> [Exercise details]:
Could you restate the entries word for word, without the images?

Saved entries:
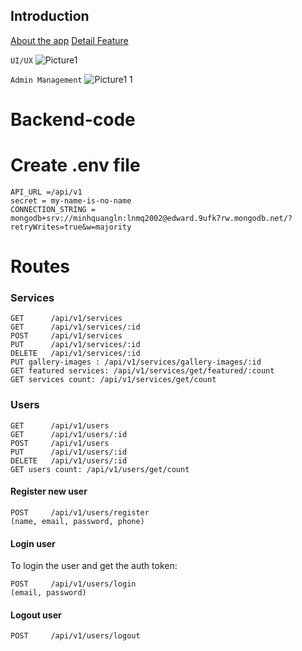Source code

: ## Introduction

[About the app](https://docs.google.com/presentation/d/1vDmj-XonC4_nYA6ds9e_AqG9BoQ3rEZd/edit?usp=sharing&ouid=100802006352180414710&rtpof=true&sd=true)
[Detail Feature](https://docs.google.com/presentation/d/1vDmj-XonC4_nYA6ds9e_AqG9BoQ3rEZd/edit?usp=sharing&ouid=100802006352180414710&rtpof=true&sd=true)

`UI/UX`
![Picture1](https://github.com/QuangEdward/lamsachhoanhaocompany_backend/assets/118035047/295869c2-af86-4811-91ca-95a66b1c6fcf)

`Admin Management`
![Picture1 1](https://github.com/QuangEdward/lamsachhoanhaocompany_backend/assets/118035047/88aee914-b0db-4f52-8d59-947e907c6cdd)


# Backend-code

# Create .env file
```
API_URL =/api/v1
secret = my-name-is-no-name
CONNECTION_STRING = mongodb+srv://minhquangln:lnmq2002@edward.9ufk7rw.mongodb.net/?retryWrites=true&w=majority
```

# Routes

### Services

```
GET      /api/v1/services
GET      /api/v1/services/:id
POST     /api/v1/services
PUT      /api/v1/services/:id
DELETE   /api/v1/services/:id
PUT gallery-images : /api/v1/services/gallery-images/:id
GET featured services: /api/v1/services/get/featured/:count
GET services count: /api/v1/services/get/count
```

### Users

```
GET      /api/v1/users
GET      /api/v1/users/:id
POST     /api/v1/users
PUT      /api/v1/users/:id
DELETE   /api/v1/users/:id
GET users count: /api/v1/users/get/count
```

#### Register new user

```
POST     /api/v1/users/register
(name, email, password, phone)
```

#### Login user

To login the user and get the auth token:

```
POST     /api/v1/users/login
(email, password)
```
#### Logout user

```
POST     /api/v1/users/logout

```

> [Expected answer]:
Source code

: ## Introduction

[About the app](https://docs.google.com/presentation/d/1vDmj-XonC4_nYA6ds9e_AqG9BoQ3rEZd/edit?usp=sharing&ouid=100802006352180414710&rtpof=true&sd=true)
[Detail Feature](https://docs.google.com/presentation/d/1vDmj-XonC4_nYA6ds9e_AqG9BoQ3rEZd/edit?usp=sharing&ouid=100802006352180414710&rtpof=true&sd=true)

`UI/UX`
![Picture1](https://github.com/QuangEdward/lamsachhoanhaocompany_backend/assets/118035047/295869c2-af86-4811-91ca-95a66b1c6fcf)

`Admin Management`
![Picture1 1](https://github.com/QuangEdward/lamsachhoanhaocompany_backend/assets/118035047/88aee914-b0db-4f52-8d59-947e907c6cdd)


# Backend-code

# Create .env file
```
API_URL =/api/v1
secret = my-name-is-no-name
CONNECTION_STRING = mongodb+srv://minhquangln:lnmq2002@edward.9ufk7rw.mongodb.net/?retryWrites=true&w=majority
```

# Routes

### Services

```
GET      /api/v1/services
GET      /api/v1/services/:id
POST     /api/v1/services
PUT      /api/v1/services/:id
DELETE   /api/v1/services/:id
PUT gallery-images : /api/v1/services/gallery-images/:id
GET featured services: /api/v1/services/get/featured/:count
GET services count: /api/v1/services/get/count
```

### Users

```
GET      /api/v1/users
GET      /api/v1/users/:id
POST     /api/v1/users
PUT      /api/v1/users/:id
DELETE   /api/v1/users/:id
GET users count: /api/v1/users/get/count
```

#### Register new user

```
POST     /api/v1/users/register
(name, email, password, phone)
```

#### Login user

To login the user and get the auth token:

```
POST     /api/v1/users/login
(email, password)
```
#### Logout user

```
POST     /api/v1/users/logout

```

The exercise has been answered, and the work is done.